Analysis, Stanza by Stanza
Stanza One
His loud sharp call
seems to come from nowhere.
( . . . )and as he darts away, a glimpse
of the very end of his tail.
The first stanza of the poem ‘The Peacock’ details on the royal, fascinating, mind-blowing, appearance, and nature of the peacock. The poet begins the poem with the pronoun “his” to give a sense of familiarity and closeness. The peacock makes an enigmatic appearance with its sound echoing from nowhere and its turquoise (bluish-green) appears like a flash on the papal tree. It descends like majesty with its “slender neck arched away”. If one tries to look at it, they could get only a glimpse of its tail, as it darts away.
Stanza Two
I was told
that you have to sit in the veranda
( . . . )It is the tail that has to blink
For eyes that are always open.
In the second long stanza of ‘The Peacock’, the poet shares the idea given to him on how to wait for a peacock. The use of the first-person pronoun “I”, gives a more personal touch and tone to the poem. The poet was told to sit in the veranda, reading a favorite book with great concentration, for the peacock does not appear that easy. Finally, it appears the moment one changes their focus from the peacock to the book, and “begins to live inside the book”. Even now it doesn’t appear in full shape but like a shadow of “blue”.
In the following lines, the poem gives a few symptoms that indicates the arrival of the peacock. There are a few incidents that indicate the arrival of the peacock. As it appears, “the wind will change direction”, one could hear “the steady hum of bees” stops in the nearby bushes. And the cat which was sleeping quietly beside will wake and stretch.

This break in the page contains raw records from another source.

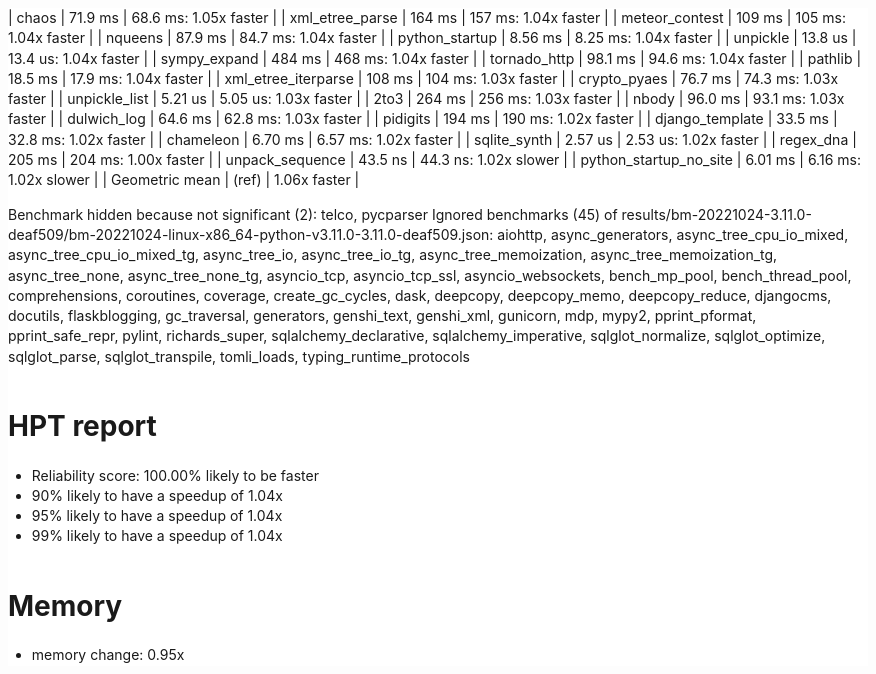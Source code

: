 | chaos                   | 71.9 ms                                                | 68.6 ms: 1.05x faster                                 |
| xml_etree_parse         | 164 ms                                                 | 157 ms: 1.04x faster                                  |
| meteor_contest          | 109 ms                                                 | 105 ms: 1.04x faster                                  |
| nqueens                 | 87.9 ms                                                | 84.7 ms: 1.04x faster                                 |
| python_startup          | 8.56 ms                                                | 8.25 ms: 1.04x faster                                 |
| unpickle                | 13.8 us                                                | 13.4 us: 1.04x faster                                 |
| sympy_expand            | 484 ms                                                 | 468 ms: 1.04x faster                                  |
| tornado_http            | 98.1 ms                                                | 94.6 ms: 1.04x faster                                 |
| pathlib                 | 18.5 ms                                                | 17.9 ms: 1.04x faster                                 |
| xml_etree_iterparse     | 108 ms                                                 | 104 ms: 1.03x faster                                  |
| crypto_pyaes            | 76.7 ms                                                | 74.3 ms: 1.03x faster                                 |
| unpickle_list           | 5.21 us                                                | 5.05 us: 1.03x faster                                 |
| 2to3                    | 264 ms                                                 | 256 ms: 1.03x faster                                  |
| nbody                   | 96.0 ms                                                | 93.1 ms: 1.03x faster                                 |
| dulwich_log             | 64.6 ms                                                | 62.8 ms: 1.03x faster                                 |
| pidigits                | 194 ms                                                 | 190 ms: 1.02x faster                                  |
| django_template         | 33.5 ms                                                | 32.8 ms: 1.02x faster                                 |
| chameleon               | 6.70 ms                                                | 6.57 ms: 1.02x faster                                 |
| sqlite_synth            | 2.57 us                                                | 2.53 us: 1.02x faster                                 |
| regex_dna               | 205 ms                                                 | 204 ms: 1.00x faster                                  |
| unpack_sequence         | 43.5 ns                                                | 44.3 ns: 1.02x slower                                 |
| python_startup_no_site  | 6.01 ms                                                | 6.16 ms: 1.02x slower                                 |
| Geometric mean          | (ref)                                                  | 1.06x faster                                          |

Benchmark hidden because not significant (2): telco, pycparser
Ignored benchmarks (45) of results/bm-20221024-3.11.0-deaf509/bm-20221024-linux-x86_64-python-v3.11.0-3.11.0-deaf509.json: aiohttp, async_generators, async_tree_cpu_io_mixed, async_tree_cpu_io_mixed_tg, async_tree_io, async_tree_io_tg, async_tree_memoization, async_tree_memoization_tg, async_tree_none, async_tree_none_tg, asyncio_tcp, asyncio_tcp_ssl, asyncio_websockets, bench_mp_pool, bench_thread_pool, comprehensions, coroutines, coverage, create_gc_cycles, dask, deepcopy, deepcopy_memo, deepcopy_reduce, djangocms, docutils, flaskblogging, gc_traversal, generators, genshi_text, genshi_xml, gunicorn, mdp, mypy2, pprint_pformat, pprint_safe_repr, pylint, richards_super, sqlalchemy_declarative, sqlalchemy_imperative, sqlglot_normalize, sqlglot_optimize, sqlglot_parse, sqlglot_transpile, tomli_loads, typing_runtime_protocols


# HPT report

- Reliability score: 100.00% likely to be faster
- 90% likely to have a speedup of 1.04x
- 95% likely to have a speedup of 1.04x
- 99% likely to have a speedup of 1.04x


# Memory

- memory change: 0.95x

As you are engrossed in reading, if feel that your attention has been disturbed, one must look up in time to see the bird. Even then it is not the full view, but the peacock gathering its tails to turn away. The peacock gathering its plumage is kind of an act for shutting those “dark glowing eyes”, which is “Violet fringed with golden amber”. The “eye” pattern in the plumage of the peacock never blinks. Therefore, the peacock gathers its feathers like a tail as an act of blinking.
About Sujata Bhatt
Sujata Bhatt, born in 1956 in India immigrated with her family to the United States in 1968. Currently, she is living in Germany with her husband and daughter. She received notable prizes for her poetry such as Commonwealth Poetry Prize (Asia) and Alice Hunt Bartlett Award, for Brunizem in 1988, Poetry Book Society Recommendation for Monkey Shadows (1991), and Augatora (2000). She also received Cholmondeley Award in 1991.